Limitations & Future Work

  • Only six calendars are covered; the benchmark could be extended to the Japanese, Thai Buddhist, Indian national, and other calendars.
  • The Time Agent depends on the coverage of the search_calendar API.
  • Only calendar conversion is tested; more complex temporal reasoning (e.g., "day of the week from Islamic to Lunar calendar") is not evaluated.
  • Internalizing temporal reasoning capabilities into model parameters is a direction worth exploring.
  • vs. TimeQA/TempReason and similar temporal benchmarks: These cover only the Gregorian calendar; SPAN is the first to encompass multiple calendar systems, filling the gap in multicultural temporal reasoning evaluation.
  • vs. tool-augmented LLMs: The Time Agent demonstrates the irreplaceability of external tools for precise computation tasks—the gap between 95.31% and reasoning model's 59.29% indicates that certain capabilities must be externalized.

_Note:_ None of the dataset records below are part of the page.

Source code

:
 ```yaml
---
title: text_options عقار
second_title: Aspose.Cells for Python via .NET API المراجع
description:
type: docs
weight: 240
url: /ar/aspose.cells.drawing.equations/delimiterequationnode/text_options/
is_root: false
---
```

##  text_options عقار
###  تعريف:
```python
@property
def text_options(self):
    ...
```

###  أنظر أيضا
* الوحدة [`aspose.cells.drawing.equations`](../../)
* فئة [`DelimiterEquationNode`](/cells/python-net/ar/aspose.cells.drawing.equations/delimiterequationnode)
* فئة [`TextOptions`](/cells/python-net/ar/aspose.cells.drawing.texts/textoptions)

  • vs. RAG approaches: GPT-4o + RAG improves accuracy by only 0.68% (43.01→43.69%), showing that retrieval augmentation is largely ineffective for computation-oriented tasks, since retrieved content is also derived from parametric knowledge sources.

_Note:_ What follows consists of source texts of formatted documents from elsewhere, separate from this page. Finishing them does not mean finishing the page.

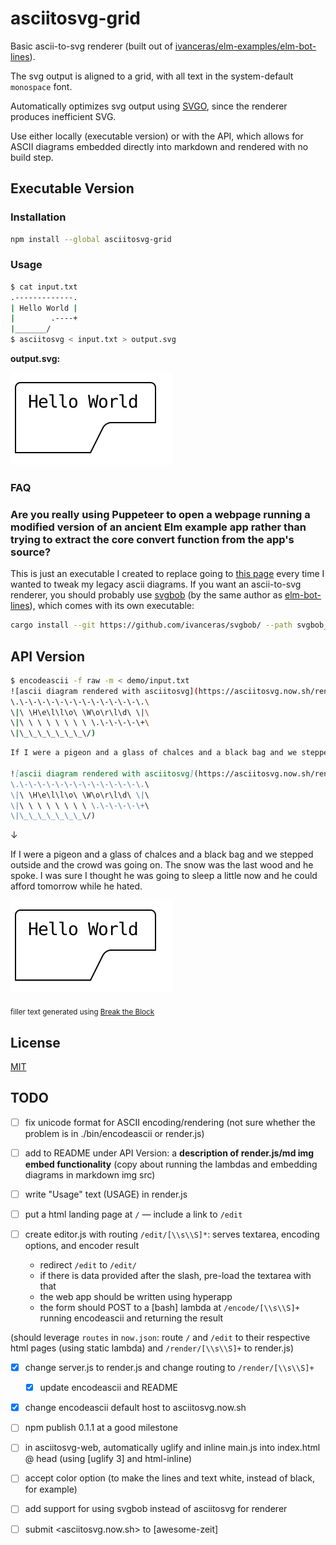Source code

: # asciitosvg-grid

Basic ascii-to-svg renderer (built out of [ivanceras/elm-examples/elm-bot-lines][elm-bot-lines-gh]).

The svg output is aligned to a grid, with all text in the system-default `monospace` font.

Automatically optimizes svg output using [SVGO][svgo], since the renderer produces inefficient SVG.

Use either locally (executable version) or with the API, which allows for ASCII diagrams embedded directly into markdown and rendered with no build step.

## Executable Version

### Installation

```sh
npm install --global asciitosvg-grid
```

### Usage

```sh
$ cat input.txt
.-------------.
| Hello World |
|        .----+
|_______/
$ asciitosvg < input.txt > output.svg
```

**output.svg:**

![output.svg in demo](./demo/output.svg)

### FAQ

### Are you really using Puppeteer to open a webpage running a modified version of an ancient Elm example app rather than trying to extract the core convert function from the app's source?

This is just an executable I created to replace going to [this page][elm-bot-lines] every time I wanted to tweak my legacy ascii diagrams. If you want an ascii-to-svg renderer, you should probably use [svgbob][svgbob] (by the same author as [elm-bot-lines][elm-bot-lines]), which comes with its own executable:

```sh
cargo install --git https://github.com/ivanceras/svgbob/ --path svgbob_cli
```

<!-- ### Do you do anything more respectable?

🤔 -->

## API Version

```sh
$ encodeascii -f raw -m < demo/input.txt
![ascii diagram rendered with asciitosvg](https://asciitosvg.now.sh/render/raw/\
\.\-\-\-\-\-\-\-\-\-\-\-\-\-\.\
\|\ \H\e\l\l\o\ \W\o\r\l\d\ \|\
\|\ \ \ \ \ \ \ \ \.\-\-\-\-\+\
\|\_\_\_\_\_\_\_\/)
```

```md
If I were a pigeon and a glass of chalces and a black bag and we stepped outside and the crowd was going on. The snow was the last wood and he spoke. I was sure I thought he was going to sleep a little now and he could afford tomorrow while he hated.

![ascii diagram rendered with asciitosvg](https://asciitosvg.now.sh/render/raw/\
\.\-\-\-\-\-\-\-\-\-\-\-\-\-\.\
\|\ \H\e\l\l\o\ \W\o\r\l\d\ \|\
\|\ \ \ \ \ \ \ \ \.\-\-\-\-\+\
\|\_\_\_\_\_\_\_\/)
```

&darr;

If I were a pigeon and a glass of chalces and a black bag and we stepped outside and the crowd was going on. The snow was the last wood and he spoke. I was sure I thought he was going to sleep a little now and he could afford tomorrow while he hated.

![same output as output.svg from demo](./demo/output.svg)

<sub>filler text generated using [Break the Block](https://codepen.io/jczimm/full/rKJjMM/)</sub>

## License

[MIT](https://choosealicense.com/licenses/mit/)

[elm-bot-lines]: https://ivanceras.github.io/elm-examples/elm-bot-lines/
[elm-bot-lines-gh]: https://github.com/ivanceras/elm-examples/tree/master/elm-bot-lines
[svgbob]: https://github.com/ivanceras/svgbob
[svgo]: https://github.com/svg/svgo

## TODO

- [ ] fix unicode format for ASCII encoding/rendering (not sure whether the problem is in ./bin/encodeascii or render.js)
- [ ] add to README under API Version: a **description of render.js/md img embed functionality** (copy about running the lambdas and embedding diagrams in markdown img src)
- [ ] write "Usage" text (USAGE) in render.js

- [ ] put a html landing page at `/` &mdash; include a link to `/edit`

- [ ] create editor.js with routing `/edit/[\\s\\S]*`: serves textarea, encoding options, and encoder result
  - redirect `/edit` to `/edit/`
  - if there is data provided after the slash, pre-load the textarea with that
  - the web app should be written using hyperapp
  - the form should POST to a \[bash\] lambda at `/encode/[\\s\\S]+` running encodeascii and returning the result

(should leverage `routes` in `now.json`: route `/` and `/edit` to their respective html pages (using static lambda) and `/render/[\\s\\S]+` to render.js)

- [x] change server.js to render.js and change routing to `/render/[\\s\\S]+`
  - [x] update encodeascii and README
- [x] change encodeascii default host to asciitosvg.now.sh
- [ ] npm publish 0.1.1 at a good milestone

- [ ] in asciitosvg-web, automatically uglify and inline main.js into index.html @ head (using \[uglify 3\] and html-inline)
- [ ] accept color option (to make the lines and text white, instead of black, for example)
- [ ] add support for using svgbob instead of asciitosvg for renderer
- [ ] submit <asciitosvg.now.sh> to \[awesome-zeit\]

  • Insight: Multicultural and multi-system evaluation is critical for globally deployed AI. LLMs' knowledge biases (Gregorian-first, past-first) reflect structural imbalances in training data.
  • Future directions: The SPAN evaluation paradigm can be extended to other culturally dependent reasoning tasks (e.g., non-Western legal systems, traditional medicine).
  • Practical application scenarios: International meeting scheduling, cross-national holiday computation, and public services for multicultural communities all rely on accurate cross-calendar conversion.
  • Connection to other tool-augmented work: SPAN's findings are consistent with those of RoutingGen in code generation—certain tasks inherently require external tools rather than pure model reasoning.
  • Generalizability of contamination prevention: The template-driven dynamic instantiation approach is transferable to other benchmark designs that need to prevent pretraining data leakage.
  • Cultural coverage of six calendars: Gregorian (Western), Chinese Lunar (East Asian), Saka (Indian), Hebrew (Jewish culture), Islamic (Muslim world), Persian (Iran)—covering the world's major cultural spheres.

Rating

  • Novelty: ⭐⭐⭐⭐⭐ First cross-calendar reasoning benchmark; discovery of two systematic failure modes.
  • Experimental Thoroughness: ⭐⭐⭐⭐⭐ 37,380 instances × 6 calendars × 10 directions × multiple models + tool comparisons.
  • Writing Quality: ⭐⭐⭐⭐ Systematic benchmark design.
  • Value: ⭐⭐⭐⭐ Significant contribution to multicultural LLM evaluation and tool-augmented reasoning.